DATA RECORDS:
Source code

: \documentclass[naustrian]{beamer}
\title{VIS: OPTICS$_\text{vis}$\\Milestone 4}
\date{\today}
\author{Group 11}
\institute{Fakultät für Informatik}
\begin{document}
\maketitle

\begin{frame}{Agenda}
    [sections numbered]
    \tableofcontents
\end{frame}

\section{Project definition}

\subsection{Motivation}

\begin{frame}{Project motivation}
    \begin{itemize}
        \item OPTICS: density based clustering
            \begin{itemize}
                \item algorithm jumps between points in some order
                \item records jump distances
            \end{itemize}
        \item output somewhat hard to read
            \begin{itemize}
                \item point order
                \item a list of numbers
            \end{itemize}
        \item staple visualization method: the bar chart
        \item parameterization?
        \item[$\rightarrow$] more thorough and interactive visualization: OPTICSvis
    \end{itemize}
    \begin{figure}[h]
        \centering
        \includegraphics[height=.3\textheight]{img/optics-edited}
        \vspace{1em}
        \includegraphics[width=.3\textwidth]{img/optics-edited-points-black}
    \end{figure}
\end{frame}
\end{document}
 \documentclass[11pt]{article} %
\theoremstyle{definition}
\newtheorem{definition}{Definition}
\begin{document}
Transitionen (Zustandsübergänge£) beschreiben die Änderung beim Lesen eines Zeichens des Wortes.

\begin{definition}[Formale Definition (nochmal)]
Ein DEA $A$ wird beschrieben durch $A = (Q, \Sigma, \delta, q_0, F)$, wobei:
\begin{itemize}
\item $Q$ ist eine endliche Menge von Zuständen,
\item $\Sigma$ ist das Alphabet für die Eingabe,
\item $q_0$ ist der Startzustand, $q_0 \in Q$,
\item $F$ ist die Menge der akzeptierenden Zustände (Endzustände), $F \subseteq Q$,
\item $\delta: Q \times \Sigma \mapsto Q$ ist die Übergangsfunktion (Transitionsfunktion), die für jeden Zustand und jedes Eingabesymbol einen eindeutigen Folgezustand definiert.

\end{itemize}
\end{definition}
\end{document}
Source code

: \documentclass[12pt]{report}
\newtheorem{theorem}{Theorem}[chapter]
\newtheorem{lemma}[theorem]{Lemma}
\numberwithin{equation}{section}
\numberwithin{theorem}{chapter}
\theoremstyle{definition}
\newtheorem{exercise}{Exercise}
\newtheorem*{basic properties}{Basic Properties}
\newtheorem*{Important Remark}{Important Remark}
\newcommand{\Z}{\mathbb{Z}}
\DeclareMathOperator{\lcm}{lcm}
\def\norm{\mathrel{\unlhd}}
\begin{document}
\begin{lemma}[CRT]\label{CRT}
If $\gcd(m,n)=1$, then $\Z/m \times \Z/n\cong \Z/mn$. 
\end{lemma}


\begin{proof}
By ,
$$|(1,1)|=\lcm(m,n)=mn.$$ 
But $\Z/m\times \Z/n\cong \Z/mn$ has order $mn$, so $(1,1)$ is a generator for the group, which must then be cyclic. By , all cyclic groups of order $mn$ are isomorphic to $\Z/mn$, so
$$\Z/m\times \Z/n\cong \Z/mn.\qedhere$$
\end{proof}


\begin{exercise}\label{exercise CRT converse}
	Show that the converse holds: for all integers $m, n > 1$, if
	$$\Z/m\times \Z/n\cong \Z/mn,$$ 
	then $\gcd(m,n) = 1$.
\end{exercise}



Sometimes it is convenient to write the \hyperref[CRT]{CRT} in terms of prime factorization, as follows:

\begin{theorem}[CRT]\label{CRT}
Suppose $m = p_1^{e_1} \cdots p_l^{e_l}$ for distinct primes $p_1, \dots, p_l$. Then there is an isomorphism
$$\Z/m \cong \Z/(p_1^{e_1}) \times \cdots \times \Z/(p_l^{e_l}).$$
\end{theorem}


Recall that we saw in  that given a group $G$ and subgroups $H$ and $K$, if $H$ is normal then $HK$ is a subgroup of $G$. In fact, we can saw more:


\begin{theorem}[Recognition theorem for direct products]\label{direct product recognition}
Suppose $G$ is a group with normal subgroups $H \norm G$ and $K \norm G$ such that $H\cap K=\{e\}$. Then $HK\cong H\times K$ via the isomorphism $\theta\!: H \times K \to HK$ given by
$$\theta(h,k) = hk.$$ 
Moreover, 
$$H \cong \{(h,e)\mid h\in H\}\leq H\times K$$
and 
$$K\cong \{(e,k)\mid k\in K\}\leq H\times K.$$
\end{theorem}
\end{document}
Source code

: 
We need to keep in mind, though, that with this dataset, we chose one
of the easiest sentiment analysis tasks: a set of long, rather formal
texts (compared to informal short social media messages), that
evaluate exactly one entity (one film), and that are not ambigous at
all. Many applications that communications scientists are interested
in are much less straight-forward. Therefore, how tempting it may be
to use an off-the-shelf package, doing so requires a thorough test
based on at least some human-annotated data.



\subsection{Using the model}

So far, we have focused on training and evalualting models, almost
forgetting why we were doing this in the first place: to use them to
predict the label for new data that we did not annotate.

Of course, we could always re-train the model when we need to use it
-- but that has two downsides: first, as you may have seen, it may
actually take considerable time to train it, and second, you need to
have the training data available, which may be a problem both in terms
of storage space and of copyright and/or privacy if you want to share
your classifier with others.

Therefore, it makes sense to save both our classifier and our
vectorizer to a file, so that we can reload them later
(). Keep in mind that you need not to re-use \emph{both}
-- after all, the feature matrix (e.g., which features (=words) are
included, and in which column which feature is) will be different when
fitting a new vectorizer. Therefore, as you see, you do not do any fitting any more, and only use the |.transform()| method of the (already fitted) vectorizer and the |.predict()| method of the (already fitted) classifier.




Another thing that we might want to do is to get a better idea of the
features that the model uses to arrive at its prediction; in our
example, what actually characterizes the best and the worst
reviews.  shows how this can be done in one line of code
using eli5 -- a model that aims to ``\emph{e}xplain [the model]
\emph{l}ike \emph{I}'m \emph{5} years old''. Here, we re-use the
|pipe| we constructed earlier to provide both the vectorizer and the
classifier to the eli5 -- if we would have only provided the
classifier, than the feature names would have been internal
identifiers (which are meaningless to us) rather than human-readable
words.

TASK OBJECTIVE: Print the records verbatim, stopping after the "in some order" line.

COMPLETED EXERCISE:
Source code

: \documentclass[naustrian]{beamer}
\title{VIS: OPTICS$_\text{vis}$\\Milestone 4}
\date{\today}
\author{Group 11}
\institute{Fakultät für Informatik}
\begin{document}
\maketitle

\begin{frame}{Agenda}
    [sections numbered]
    \tableofcontents
\end{frame}

\section{Project definition}

\subsection{Motivation}

\begin{frame}{Project motivation}
    \begin{itemize}
        \item OPTICS: density based clustering
            \begin{itemize}
                \item algorithm jumps between points in some order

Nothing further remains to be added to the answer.